# Derive a general formula for finding range with a spring launcher

## Homework Statement

So I made a spring launcher that will fire marbles. I need to derive a general formula for finding range for any given angle and x value.

## Homework Equations

2) Ek=Es
3) 1/2mv2=1/2kx2
4) d=v*t
This projectile was shot from 1.1m off of the ground.

## The Attempt at a Solution

I have no idea where to start.

Last edited:

Cyosis
Homework Helper
This is an experiment you're doing at home? The equations you've noted down do not take resistances into account. Marbles are relatively heavy though so you should be alright with these equations to some extend.

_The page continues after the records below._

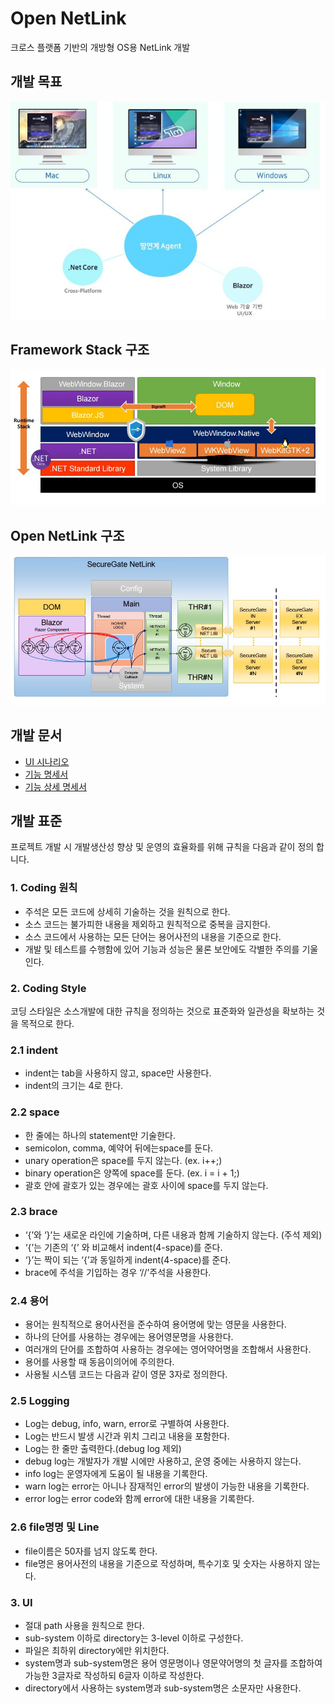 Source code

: # Open NetLink

크로스 플랫폼 기반의 개방형 OS용 NetLink 개발

## 개발 목표
![개발목표](content/1.JPG)

## Framework Stack 구조
![개발목표](content/2.JPG)

## Open NetLink 구조
![개발목표](content/3.JPG)

## 개발 문서

* [UI 시나리오](https://github.com/hanssak/OpenNetLink/blob/master/docs/NetLink_UI%EC%8B%9C%EB%82%98%EB%A6%AC%EC%98%A4_v1.0.pptx)
* [기능 명세서](https://github.com/hanssak/OpenNetLink/blob/master/docs/NetLink_%EA%B8%B0%EB%8A%A5.%EB%A6%AC%EC%8A%A4%ED%8A%B8.Spec_V1.0.xlsx)
* [기능 상세 명세서](https://github.com/hanssak/OpenNetLink/blob/master/docs/NetLink_%EA%B8%B0%EB%8A%A5%EB%A6%AC%EC%8A%A4%ED%8A%B8_%EC%83%81%EC%84%B8%EC%84%A4%EA%B3%84%EC%84%9C_V1.0.docx)
 
## 개발 표준

 프로젝트 개발 시 개발생산성 향상 및 운영의 효율화를 위해 규칙을 다음과 같이 정의 합니다.

### 1. Coding 원칙
* 주석은 모든 코드에 상세히 기술하는 것을 원칙으로 한다.
* 소스 코드는 불가피한 내용을 제외하고 원칙적으로 중복을 금지한다.
* 소스 코드에서 사용하는 모든 단어는 용어사전의 내용을 기준으로 한다.
* 개발 및 테스트를 수행함에 있어 기능과 성능은 물론 보안에도 각별한 주의를 기울인다.

### 2. Coding Style
코딩 스타일은 소스개발에 대한 규칙을 정의하는 것으로 표준화와 일관성을 확보하는 것을 목적으로 한다.

### 2.1 indent
* indent는 tab을 사용하지 않고, space만 사용한다.
* indent의 크기는 4로 한다.

### 2.2 space
* 한 줄에는 하나의 statement만 기술한다.
* semicolon, comma, 예약어 뒤에는space를 둔다.
* unary operation은 space를 두지 않는다. (ex. i++;)
* binary operation은 양쪽에 space를 둔다. (ex. i = i + 1;)
* 괄호 안에 괄호가 있는 경우에는 괄호 사이에 space를 두지 않는다.

### 2.3 brace
* ‘{’와 ‘}’는 새로운 라인에 기술하며, 다른 내용과 함께 기술하지 않는다. (주석 제외)
* ‘{’는 기존의 ‘{’ 와 비교해서 indent(4-space)를 준다.
* ‘}’는 짝이 되는 ‘{’과 동일하게 indent(4-space)를 준다.
* brace에 주석을 기입하는 경우 ‘//’주석을 사용한다.


### 2.4 용어
* 용어는 원칙적으로 용어사전을 준수하여 용어명에 맞는 영문을 사용한다.
* 하나의 단어를 사용하는 경우에는 용어영문명을 사용한다.
* 여러개의 단어를 조합하여 사용하는 경우에는 영어약어명을 조합해서 사용한다.
* 용어를 사용할 때 동음이의어에 주의한다.
* 사용될 시스템 코드는 다음과 같이 영문 3자로 정의한다.

### 2.5 Logging
* Log는 debug, info, warn, error로 구별하여 사용한다.
* Log는 반드시 발생 시간과 위치 그리고 내용을 포함한다.
* Log는 한 줄만 출력한다.(debug log 제외)
* debug log는 개발자가 개발 시에만 사용하고, 운영 중에는 사용하지 않는다.
* info log는 운영자에게 도움이 될 내용을 기록한다.
* warn log는 error는 아니나 잠재적인 error의 발생이 가능한 내용을 기록한다.
* error log는 error code와 함께 error에 대한 내용을 기록한다.
 
### 2.6 file명명 및 Line
* file이름은 50자를 넘지 않도록 한다.
* file명은 용어사전의 내용을 기준으로 작성하며, 특수기호 및 숫자는 사용하지 않는다.

### 3. UI
* 절대 path 사용을 원칙으로 한다.
* sub-system 이하로 directory는 3-level 이하로 구성한다.
* 파일은 최하위 directory에만 위치한다.
* system명과  sub-system명은 용어 영문명이나 영문약어명의 첫 글자를 조합하여 가능한 3글자로 작성하되 6글자 이하로 작성한다.
* directory에서 사용하는 system명과 sub-system명은 소문자만 사용한다.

Using equation 3) you can calculate the velocity with which the marble leaves the spring, you can then split v up in its x and y components. When it leaves the spring it's trajectory will roughly be a parabola. The x-distance is given by your equation 4. The equation that is missing is the one that describes the motion in the y-direction. Can you come up with an equation for the y-direction.

hint: what is the only force on the object and in which direction does it point?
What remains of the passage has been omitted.